WHAT THIS TASK INVOLVES:
Retype only what runs from the beginning of the data through the line with "기본 명령 셸은 SSH를"; please omit the pictures and keep every line exact.

RECORD EXCERPTS:
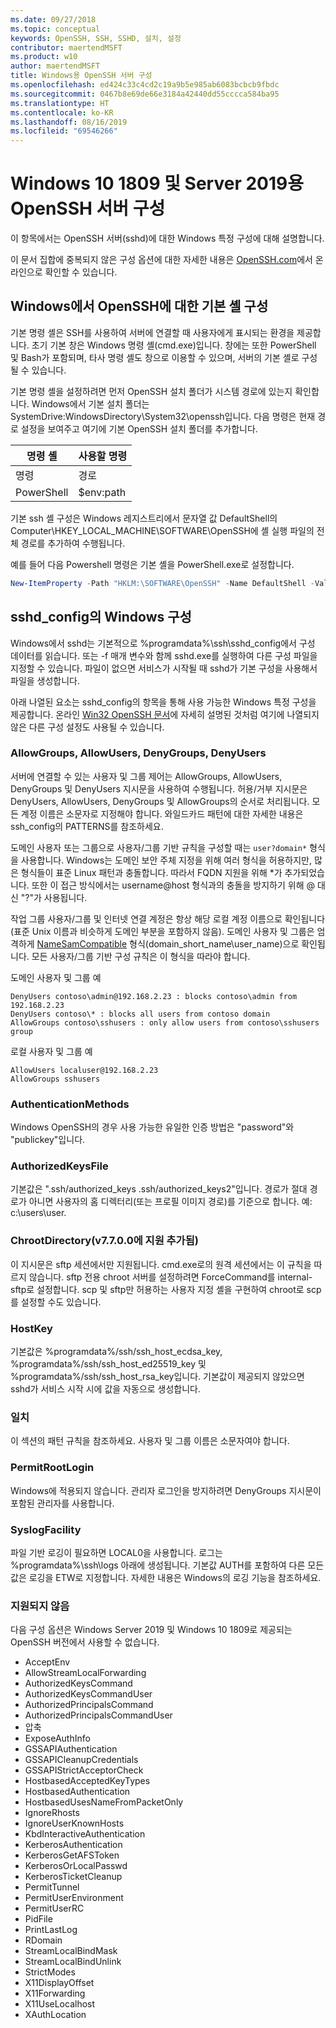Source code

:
 ```yaml
---
ms.date: 09/27/2018
ms.topic: conceptual
keywords: OpenSSH, SSH, SSHD, 설치, 설정
contributor: maertendMSFT
ms.product: w10
author: maertendMSFT
title: Windows용 OpenSSH 서버 구성
ms.openlocfilehash: ed424c33c4cd2c19a9b5e985ab6083bcbcb9fbdc
ms.sourcegitcommit: 0467b8e69de66e3184a42440dd55cccca584ba95
ms.translationtype: HT
ms.contentlocale: ko-KR
ms.lasthandoff: 08/16/2019
ms.locfileid: "69546266"
---
```

# <a name="openssh-server-configuration-for-windows-10-1809-and-server-2019"></a>Windows 10 1809 및 Server 2019용 OpenSSH 서버 구성

이 항목에서는 OpenSSH 서버(sshd)에 대한 Windows 특정 구성에 대해 설명합니다. 

이 문서 집합에 중복되지 않은 구성 옵션에 대한 자세한 내용은 [OpenSSH.com](https://www.openssh.com/manual.html)에서 온라인으로 확인할 수 있습니다. 

## <a name="configuring-the-default-shell-for-openssh-in-windows"></a>Windows에서 OpenSSH에 대한 기본 셸 구성

기본 명령 셸은 SSH를 사용하여 서버에 연결할 때 사용자에게 표시되는 환경을 제공합니다. 초기 기본 창은 Windows 명령 셸(cmd.exe)입니다. 창에는 또한 PowerShell 및 Bash가 포함되며, 타사 명령 셸도 창으로 이용할 수 있으며, 서버의 기본 셸로 구성될 수 있습니다.

기본 명령 셸을 설정하려면 먼저 OpenSSH 설치 폴더가 시스템 경로에 있는지 확인합니다. Windows에서 기본 설치 폴더는 SystemDrive:WindowsDirectory\System32\openssh입니다. 다음 명령은 현재 경로 설정을 보여주고 여기에 기본 OpenSSH 설치 폴더를 추가합니다. 

명령 셸 | 사용할 명령
------------- | -------------- 
명령 | 경로
PowerShell | $env:path

기본 ssh 셸 구성은 Windows 레지스트리에서 문자열 값 DefaultShell의 Computer\HKEY_LOCAL_MACHINE\SOFTWARE\OpenSSH에 셸 실행 파일의 전체 경로를 추가하여 수행됩니다. 

예를 들어 다음 Powershell 명령은 기본 셸을 PowerShell.exe로 설정합니다.

```powershell
New-ItemProperty -Path "HKLM:\SOFTWARE\OpenSSH" -Name DefaultShell -Value "C:\Windows\System32\WindowsPowerShell\v1.0\powershell.exe" -PropertyType String -Force
```

## <a name="windows-configurations-in-sshd_config"></a>sshd_config의 Windows 구성 

Windows에서 sshd는 기본적으로 %programdata%\ssh\sshd_config에서 구성 데이터를 읽습니다. 또는 -f 매개 변수와 함께 sshd.exe를 실행하여 다른 구성 파일을 지정할 수 있습니다.
파일이 없으면 서비스가 시작될 때 sshd가 기본 구성을 사용해서 파일을 생성합니다.

아래 나열된 요소는 sshd_config의 항목을 통해 사용 가능한 Windows 특정 구성을 제공합니다. 온라인 [Win32 OpenSSH 문서](https://github.com/powershell/win32-openssh/wiki)에 자세히 설명된 것처럼 여기에 나열되지 않은 다른 구성 설정도 사용될 수 있습니다. 


### <a name="allowgroups-allowusers-denygroups-denyusers"></a>AllowGroups, AllowUsers, DenyGroups, DenyUsers 

서버에 연결할 수 있는 사용자 및 그룹 제어는 AllowGroups, AllowUsers, DenyGroups 및 DenyUsers 지시문을 사용하여 수행됩니다. 허용/거부 지시문은 DenyUsers, AllowUsers, DenyGroups 및 AllowGroups의 순서로 처리됩니다. 모든 계정 이름은 소문자로 지정해야 합니다. 와일드카드 패턴에 대한 자세한 내용은 ssh_config의 PATTERNS를 참조하세요.

도메인 사용자 또는 그룹으로 사용자/그룹 기반 규칙을 구성할 때는 ``` user?domain* ``` 형식을 사용합니다.
Windows는 도메인 보안 주체 지정을 위해 여러 형식을 허용하지만, 많은 형식들이 표준 Linux 패턴과 충돌합니다. 따라서 FQDN 지원을 위해 *가 추가되었습니다. 또한 이 접근 방식에서는 username@host 형식과의 충돌을 방지하기 위해 @ 대신 "?"가 사용됩니다. 

작업 그룹 사용자/그룹 및 인터넷 연결 계정은 항상 해당 로컬 계정 이름으로 확인됩니다(표준 Unix 이름과 비슷하게 도메인 부분을 포함하지 않음). 도메인 사용자 및 그룹은 엄격하게 [NameSamCompatible](https://docs.microsoft.com/windows/desktop/api/secext/ne-secext-extended_name_format) 형식(domain_short_name\user_name)으로 확인됩니다. 모든 사용자/그룹 기반 구성 규칙은 이 형식을 따라야 합니다.

도메인 사용자 및 그룹 예 

```
DenyUsers contoso\admin@192.168.2.23 : blocks contoso\admin from 192.168.2.23
DenyUsers contoso\* : blocks all users from contoso domain
AllowGroups contoso\sshusers : only allow users from contoso\sshusers group
```

로컬 사용자 및 그룹 예 

```
AllowUsers localuser@192.168.2.23
AllowGroups sshusers
```

### <a name="authenticationmethods"></a>AuthenticationMethods 

Windows OpenSSH의 경우 사용 가능한 유일한 인증 방법은 "password"와 "publickey"입니다.

### <a name="authorizedkeysfile"></a>AuthorizedKeysFile 

기본값은 ".ssh/authorized_keys .ssh/authorized_keys2"입니다. 경로가 절대 경로가 아니면 사용자의 홈 디렉터리(또는 프로필 이미지 경로)를 기준으로 합니다. 예: c:\users\user.

### <a name="chrootdirectory-support-added-in-v7700"></a>ChrootDirectory(v7.7.0.0에 지원 추가됨)

이 지시문은 sftp 세션에서만 지원됩니다. cmd.exe로의 원격 세션에서는 이 규칙을 따르지 않습니다. sftp 전용 chroot 서버를 설정하려면 ForceCommand를 internal-sftp로 설정합니다. scp 및 sftp만 허용하는 사용자 지정 셸을 구현하여 chroot로 scp를 설정할 수도 있습니다.

### <a name="hostkey"></a>HostKey

기본값은 %programdata%/ssh/ssh_host_ecdsa_key, %programdata%/ssh/ssh_host_ed25519_key 및 %programdata%/ssh/ssh_host_rsa_key입니다. 기본값이 제공되지 않았으면 sshd가 서비스 시작 시에 값을 자동으로 생성합니다.

### <a name="match"></a>일치

이 섹션의 패턴 규칙을 참조하세요. 사용자 및 그룹 이름은 소문자여야 합니다.

### <a name="permitrootlogin"></a>PermitRootLogin

Windows에 적용되지 않습니다. 관리자 로그인을 방지하려면 DenyGroups 지시문이 포함된 관리자를 사용합니다.

### <a name="syslogfacility"></a>SyslogFacility

파일 기반 로깅이 필요하면 LOCAL0을 사용합니다. 로그는 %programdata%\ssh\logs 아래에 생성됩니다.
기본값 AUTH를 포함하여 다른 모든 값은 로깅을 ETW로 지정합니다. 자세한 내용은 Windows의 로깅 기능을 참조하세요.

### <a name="not-supported"></a>지원되지 않음 

다음 구성 옵션은 Windows Server 2019 및 Windows 10 1809로 제공되는 OpenSSH 버전에서 사용할 수 없습니다.

* AcceptEnv
* AllowStreamLocalForwarding
* AuthorizedKeysCommand
* AuthorizedKeysCommandUser
* AuthorizedPrincipalsCommand
* AuthorizedPrincipalsCommandUser
* 압축
* ExposeAuthInfo
* GSSAPIAuthentication
* GSSAPICleanupCredentials
* GSSAPIStrictAcceptorCheck
* HostbasedAcceptedKeyTypes
* HostbasedAuthentication
* HostbasedUsesNameFromPacketOnly
* IgnoreRhosts
* IgnoreUserKnownHosts
* KbdInteractiveAuthentication
* KerberosAuthentication
* KerberosGetAFSToken
* KerberosOrLocalPasswd
* KerberosTicketCleanup
* PermitTunnel
* PermitUserEnvironment
* PermitUserRC
* PidFile
* PrintLastLog
* RDomain
* StreamLocalBindMask
* StreamLocalBindUnlink
* StrictModes
* X11DisplayOffset
* X11Forwarding
* X11UseLocalhost
* XAuthLocation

REPLY TO THE TASK:
Source code

:
 ```yaml
---
ms.date: 09/27/2018
ms.topic: conceptual
keywords: OpenSSH, SSH, SSHD, 설치, 설정
contributor: maertendMSFT
ms.product: w10
author: maertendMSFT
title: Windows용 OpenSSH 서버 구성
ms.openlocfilehash: ed424c33c4cd2c19a9b5e985ab6083bcbcb9fbdc
ms.sourcegitcommit: 0467b8e69de66e3184a42440dd55cccca584ba95
ms.translationtype: HT
ms.contentlocale: ko-KR
ms.lasthandoff: 08/16/2019
ms.locfileid: "69546266"
---
```

# <a name="openssh-server-configuration-for-windows-10-1809-and-server-2019"></a>Windows 10 1809 및 Server 2019용 OpenSSH 서버 구성

이 항목에서는 OpenSSH 서버(sshd)에 대한 Windows 특정 구성에 대해 설명합니다. 

이 문서 집합에 중복되지 않은 구성 옵션에 대한 자세한 내용은 [OpenSSH.com](https://www.openssh.com/manual.html)에서 온라인으로 확인할 수 있습니다. 

## <a name="configuring-the-default-shell-for-openssh-in-windows"></a>Windows에서 OpenSSH에 대한 기본 셸 구성

기본 명령 셸은 SSH를 사용하여 서버에 연결할 때 사용자에게 표시되는 환경을 제공합니다. 초기 기본 창은 Windows 명령 셸(cmd.exe)입니다. 창에는 또한 PowerShell 및 Bash가 포함되며, 타사 명령 셸도 창으로 이용할 수 있으며, 서버의 기본 셸로 구성될 수 있습니다.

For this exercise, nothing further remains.